Routing magic; would someone explain this please

wtw

pfSense applications in use:

pfBlockerNG – for ad/malware site DNS filtering
DNS Resolver (Unbound) – to convert DNS requests to DNS over TLS with DNSSEC
STunnel – to route specific LAN address ports to a VPS for a stable IP address due to service’s intolerance of IP address changes
OpenVPN client to a VPS for a more general access through the VPS and a stable exit IP address
OpenVPN client to a VPN service provider, using multiple site access load balancing, round-robin, for a changing IP address. Stickey used for single site connection stability.
All traffic must go through the VPN service provider tunnels.

Configuration:
In order to get these to work together (at least mostly):
All VPNs have Interface and Gateway configurations and NAT Outbound entries.

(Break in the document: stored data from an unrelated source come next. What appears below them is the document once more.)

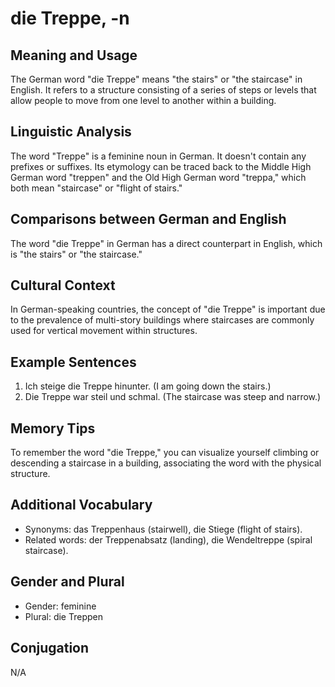 # die Treppe, -n
## Meaning and Usage
The German word "die Treppe" means "the stairs" or "the staircase" in English. It refers to a structure consisting of a series of steps or levels that allow people to move from one level to another within a building.

## Linguistic Analysis
The word "Treppe" is a feminine noun in German. It doesn't contain any prefixes or suffixes. Its etymology can be traced back to the Middle High German word "treppen" and the Old High German word "treppa," which both mean "staircase" or "flight of stairs."

## Comparisons between German and English
The word "die Treppe" in German has a direct counterpart in English, which is "the stairs" or "the staircase."

## Cultural Context
In German-speaking countries, the concept of "die Treppe" is important due to the prevalence of multi-story buildings where staircases are commonly used for vertical movement within structures.

## Example Sentences
1. Ich steige die Treppe hinunter. (I am going down the stairs.)
2. Die Treppe war steil und schmal. (The staircase was steep and narrow.)

## Memory Tips
To remember the word "die Treppe," you can visualize yourself climbing or descending a staircase in a building, associating the word with the physical structure.

## Additional Vocabulary
- Synonyms: das Treppenhaus (stairwell), die Stiege (flight of stairs).
- Related words: der Treppenabsatz (landing), die Wendeltreppe (spiral staircase).

## Gender and Plural
- Gender: feminine
- Plural: die Treppen

## Conjugation
N/A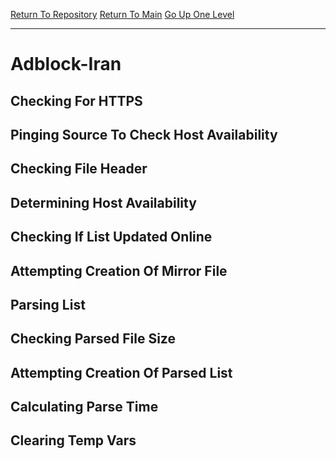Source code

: [Return To Repository](https://github.com/deathbybandaid/piholeparser/)
[Return To Main](https://github.com/deathbybandaid/piholeparser/blob/master/RecentRunLogs/Mainlog.md)
[Go Up One Level](https://github.com/deathbybandaid/piholeparser/blob/master/RecentRunLogs/TopLevelScripts/30-Processing-Blacklists.md)
____________________________________
# Adblock-Iran
## Checking For HTTPS
## Pinging Source To Check Host Availability
## Checking File Header
## Determining Host Availability
## Checking If List Updated Online
## Attempting Creation Of Mirror File
## Parsing List
## Checking Parsed File Size
## Attempting Creation Of Parsed List
## Calculating Parse Time
## Clearing Temp Vars
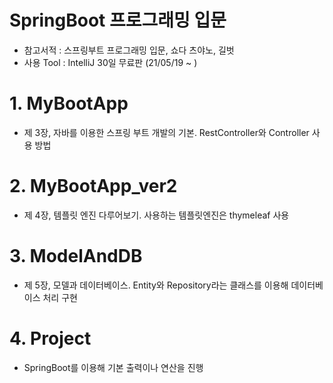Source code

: # SpringBoot 프로그래밍 입문
- 참고서적 : 스프링부트 프로그래밍 입문, 쇼다 츠야노, 길벗
- 사용 Tool : IntelliJ 30일 무료판 (21/05/19 ~ )

# 1. MyBootApp 
- 제 3장, 자바를 이용한 스프링 부트 개발의 기본. RestController와 Controller 사용 방법

# 2. MyBootApp_ver2
- 제 4장, 템플릿 엔진 다루어보기. 사용하는 템플릿엔진은 thymeleaf 사용

# 3. ModelAndDB
- 제 5장, 모델과 데이터베이스. Entity와 Repository라는 클래스를 이용해 데이터베이스 처리 구현

# 4. Project 
- SpringBoot를 이용해 기본 출력이나 연산을 진행
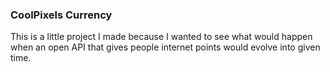 ### CoolPixels Currency
This is a little project I made because I wanted to see what would happen when an open API that gives people internet points would evolve into given time.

The main VPN client must accept the “push redirect-gateway def1” from the server to route all traffic through that specific VPN. This creates 2 additional routing entries, 0.0.0.0/1 & 128.0.0.0/1 routing to the first launched VPN service site. The other sites try to create this also, but fail (error), since it is already set. This conflicts with load balancing as the “default” traffic always goes to that one VPN site. To try to compensate for this, the VPN gateway group places the first one on Tier 2, the other 2 on Tier 1. But even this does not appear to be balancing the two tier 1’s traffic.
The DNS Resolver automatically routes to the first VPN service tunnel, presumably via the default route entries in (1) above.
A LAN rule is used to route LAN traffic to the VPS VPN gateway to test this connection. Currently, all LANnet traffic uses this rule for testing. The intent is the source filter will limit this after it is working properly. External IP test confirms this.
A LAN rule (before the VPS rule) is used for SSH redirect to the VPN group to avoid the VPS VPN tunnel in order to access the VPS through SSH.
A LAN rule (before the VPS rule) cannot be used successfully to redirect the STunnel traffic to the VPN group to avoid the VPS VPN tunnel. It appears this bypasses the STunnel mapping. The VPS VPN must be disabled for STunnel to work.
A LAN rule (after the VPS rule) is used to route traffic to the VPN group so that not all the traffic goes through the default VPN tunnel. This is currently only effective if the VPS is disabled. Based on packet capture, it appears that the load balanced VPN traffic is exiting directly and not through the default VPN (nested tunnel). However, it looks like the load balance VPN tunnels only carry ICMP traffic (monitor). Only about 3% of the traffic is not going out the default VPN.

The failing issues are proper round-robin load balancing among the VPN service sites and not being able to route the STunnel properly. Everything else works as desired.

Rejecting the “push redirect-gateway def1” followed by “redirect-gateway” and trying to use rules to route traffic (policy routing) is not working since as soon as a rule is met, no other rules will apply even if on another interface. I could find nothing on how to route through multiple interfaces within the router. It appears that only one rule can apply to a routing state. Also, Unbound cannot be successfully policy routed from the WAN (outbound) to the VPN gateway group. It gets to the VPN, but no replies occur, just requests. So, this method is allowing only one level of redirection. Unbound appears to already be performing an interface routing, so the rule cannot successfully route again. I am probably not configuring this correctly.

Would some be willing to explain what is going on and if I can use more explicit routing and how that would be accomplished?

Thanks.

wtw

@wtw
Maybe I just figured some of this magic out.

The default route (0.0.0.0/1 & 128.0.0.0/1 in the route table) set by the VPN client option "redirect-gateway def1" occurs after all rules and is independent of all rules (cannot be overridden by a rule).
One and only one rule can influence a connection. So, if a connection satisfies a rule requirement, however that is established (due to Quick in floating rules), no other rule can impact that connection regardless of the interface or group.
Applications like DNS Resolver and STunnel do their processing between LAN and WAN. No rule can intercept their traffic on LAN interface-tab or it will bypass the app's processing, it must make it to the WAN, where a Floating (outbound) rule can now intercept it.
Floating rules are applied first, for whatever interface or group is specified, in list order. So, a Floating outbound Quick WAN rule will be applied before any LAN interface-tab rule (conditions met).

I was thinking of interfaces as sequential, not concurrent. While the processing of rules defined within interface-tabs and group-tabs must be processed in some specific order (priority), this is not the case for Floating; order is determined by list order, not interface order.
This seems to fit the evidence.

Is this correct?

wtw

@wtw
I figured this out. I will create a new post with a resolution, since it encompases more than this specific post.
This issue is closed.